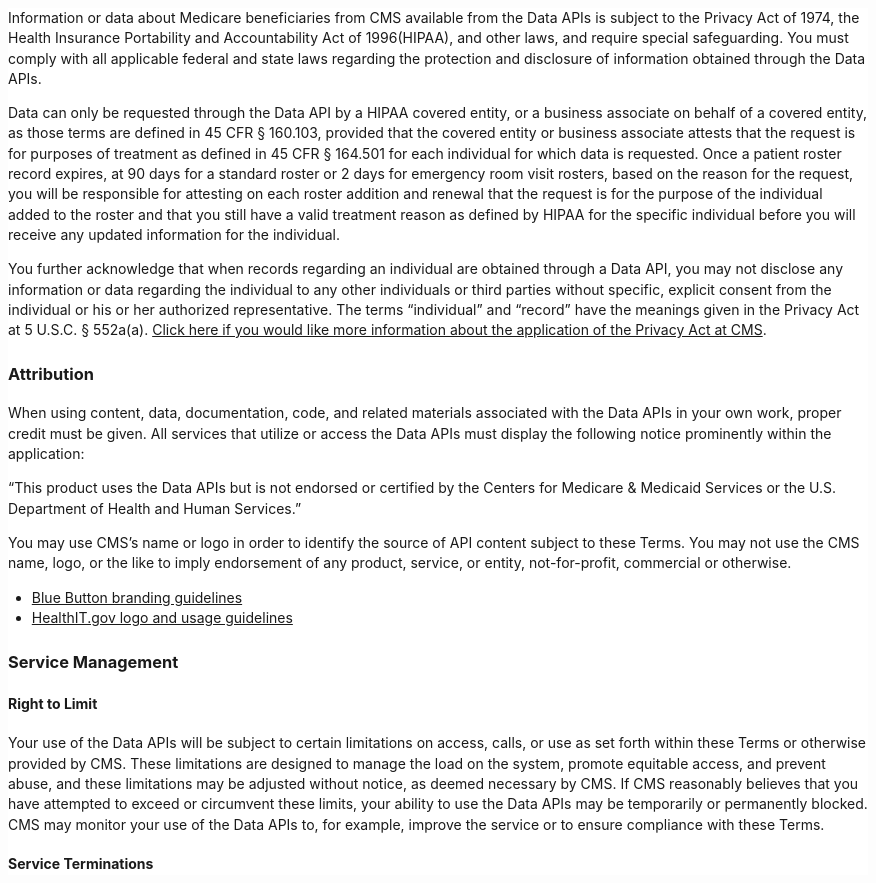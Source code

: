 Information or data about Medicare beneficiaries from CMS available from the Data APIs is subject to the Privacy Act of 1974, the Health Insurance Portability and Accountability Act  of 1996(HIPAA), and other laws, and require special safeguarding. You must comply with all applicable federal and state laws regarding the protection and disclosure of information obtained through the Data APIs.

Data can only be requested through the Data API by a HIPAA covered entity, or a business associate on behalf of a covered entity, as those terms are defined in 45 CFR § 160.103, provided that the covered entity or business associate attests that the request is for purposes of treatment as defined in 45 CFR § 164.501 for each individual for which data is requested. Once a patient roster record expires, at 90 days for a standard roster or 2 days for emergency room visit rosters, based on the reason for the request, you will be responsible for attesting on each roster addition and renewal that the request is for the purpose of the individual added to the roster and that you still have a valid treatment reason as defined by HIPAA for the specific individual before you will receive any updated information for the individual.

You further acknowledge that when records regarding an individual are obtained through a Data API, you may not disclose any information or data regarding the individual to any other individuals or third parties without specific, explicit consent from the individual or his or her authorized representative. The terms “individual” and “record” have the meanings given in the Privacy Act at 5 U.S.C. § 552a(a). [Click here if you would like more information about the application of the Privacy Act at CMS](https://www.cms.gov/Research-Statistics-Data-and-Systems/Computer-Data-and-Systems/Privacy/PrivacyActof1974.html).


### Attribution

When using content, data, documentation, code, and related materials associated with the Data APIs in your own work, proper credit must be given.  All services that utilize or access the Data APIs must display the following notice prominently within the application:

“This product uses the Data APIs but is not endorsed or certified by the Centers for Medicare & Medicaid Services or the U.S. Department of Health and Human Services.”

You may use CMS’s name or logo in order to identify the source of API content subject to these Terms. You may not use the CMS name, logo, or the like to imply endorsement of any product, service, or entity, not-for-profit, commercial or otherwise.

- [Blue Button branding guidelines](https://bluebutton.cms.gov/developers/#branding-guidelines)
- [HealthIT.gov logo and usage guidelines](https://www.healthit.gov/topic/health-it-initiatives/blue-button/logo-and-usage)

### Service Management

#### Right to Limit

Your use of the Data APIs will be subject to certain limitations on access, calls, or use as set forth within these Terms or otherwise provided by CMS. These limitations are designed to manage the load on the system, promote equitable access, and prevent abuse, and these limitations may be adjusted without notice, as deemed necessary by CMS. If CMS reasonably believes that you have attempted to exceed or circumvent these limits, your ability to use the Data APIs may be temporarily or permanently blocked. CMS may monitor your use of the Data APIs to, for example, improve the service or to ensure compliance with these Terms.

#### Service Terminations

────────

**PROBLEM TO SOLVE:**
Report all lines above with "content".

**SOLUTION:**
When using content, data, documentation, code, and related materials associated with the Data APIs in your own work, proper credit must be given.  All services that utilize or access the Data APIs must display the following notice prominently within the application:
You may use CMS’s name or logo in order to identify the source of API content subject to these Terms. You may not use the CMS name, logo, or the like to imply endorsement of any product, service, or entity, not-for-profit, commercial or otherwise.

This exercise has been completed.